- **What needs to be done**: Repeat the data. Keep each line identical.
━━━ Raw data ━━━
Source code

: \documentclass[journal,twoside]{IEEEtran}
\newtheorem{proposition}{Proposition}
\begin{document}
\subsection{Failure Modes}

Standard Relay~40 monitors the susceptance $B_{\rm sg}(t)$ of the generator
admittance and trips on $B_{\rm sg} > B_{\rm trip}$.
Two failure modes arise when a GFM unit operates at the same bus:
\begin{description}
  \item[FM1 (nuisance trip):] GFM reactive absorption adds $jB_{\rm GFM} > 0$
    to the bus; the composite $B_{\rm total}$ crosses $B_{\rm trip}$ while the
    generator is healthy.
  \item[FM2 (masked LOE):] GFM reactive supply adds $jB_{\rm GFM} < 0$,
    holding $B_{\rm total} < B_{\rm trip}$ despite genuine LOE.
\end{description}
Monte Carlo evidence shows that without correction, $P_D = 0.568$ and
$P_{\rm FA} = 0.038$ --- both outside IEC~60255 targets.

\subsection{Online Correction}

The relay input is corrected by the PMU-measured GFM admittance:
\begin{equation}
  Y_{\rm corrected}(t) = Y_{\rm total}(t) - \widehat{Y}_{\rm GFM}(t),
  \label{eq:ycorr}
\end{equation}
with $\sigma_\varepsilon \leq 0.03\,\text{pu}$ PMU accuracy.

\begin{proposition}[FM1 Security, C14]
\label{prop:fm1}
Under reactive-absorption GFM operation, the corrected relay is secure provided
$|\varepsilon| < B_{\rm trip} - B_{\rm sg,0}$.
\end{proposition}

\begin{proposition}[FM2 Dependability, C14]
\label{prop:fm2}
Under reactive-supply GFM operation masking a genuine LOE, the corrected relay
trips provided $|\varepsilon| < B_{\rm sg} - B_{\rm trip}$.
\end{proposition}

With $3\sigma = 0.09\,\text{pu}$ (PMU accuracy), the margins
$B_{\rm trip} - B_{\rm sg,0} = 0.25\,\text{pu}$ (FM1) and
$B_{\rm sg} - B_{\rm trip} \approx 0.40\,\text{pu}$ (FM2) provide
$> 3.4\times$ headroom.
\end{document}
━━━
- **Answer for the task**:
Source code

: \documentclass[journal,twoside]{IEEEtran}
\newtheorem{proposition}{Proposition}
\begin{document}
\subsection{Failure Modes}

Standard Relay~40 monitors the susceptance $B_{\rm sg}(t)$ of the generator
admittance and trips on $B_{\rm sg} > B_{\rm trip}$.
Two failure modes arise when a GFM unit operates at the same bus:
\begin{description}
  \item[FM1 (nuisance trip):] GFM reactive absorption adds $jB_{\rm GFM} > 0$
    to the bus; the composite $B_{\rm total}$ crosses $B_{\rm trip}$ while the
    generator is healthy.
  \item[FM2 (masked LOE):] GFM reactive supply adds $jB_{\rm GFM} < 0$,
    holding $B_{\rm total} < B_{\rm trip}$ despite genuine LOE.
\end{description}
Monte Carlo evidence shows that without correction, $P_D = 0.568$ and
$P_{\rm FA} = 0.038$ --- both outside IEC~60255 targets.

\subsection{Online Correction}

The relay input is corrected by the PMU-measured GFM admittance:
\begin{equation}
  Y_{\rm corrected}(t) = Y_{\rm total}(t) - \widehat{Y}_{\rm GFM}(t),
  \label{eq:ycorr}
\end{equation}
with $\sigma_\varepsilon \leq 0.03\,\text{pu}$ PMU accuracy.

\begin{proposition}[FM1 Security, C14]
\label{prop:fm1}
Under reactive-absorption GFM operation, the corrected relay is secure provided
$|\varepsilon| < B_{\rm trip} - B_{\rm sg,0}$.
\end{proposition}

\begin{proposition}[FM2 Dependability, C14]
\label{prop:fm2}
Under reactive-supply GFM operation masking a genuine LOE, the corrected relay
trips provided $|\varepsilon| < B_{\rm sg} - B_{\rm trip}$.
\end{proposition}

With $3\sigma = 0.09\,\text{pu}$ (PMU accuracy), the margins
$B_{\rm trip} - B_{\rm sg,0} = 0.25\,\text{pu}$ (FM1) and
$B_{\rm sg} - B_{\rm trip} \approx 0.40\,\text{pu}$ (FM2) provide
$> 3.4\times$ headroom.
\end{document}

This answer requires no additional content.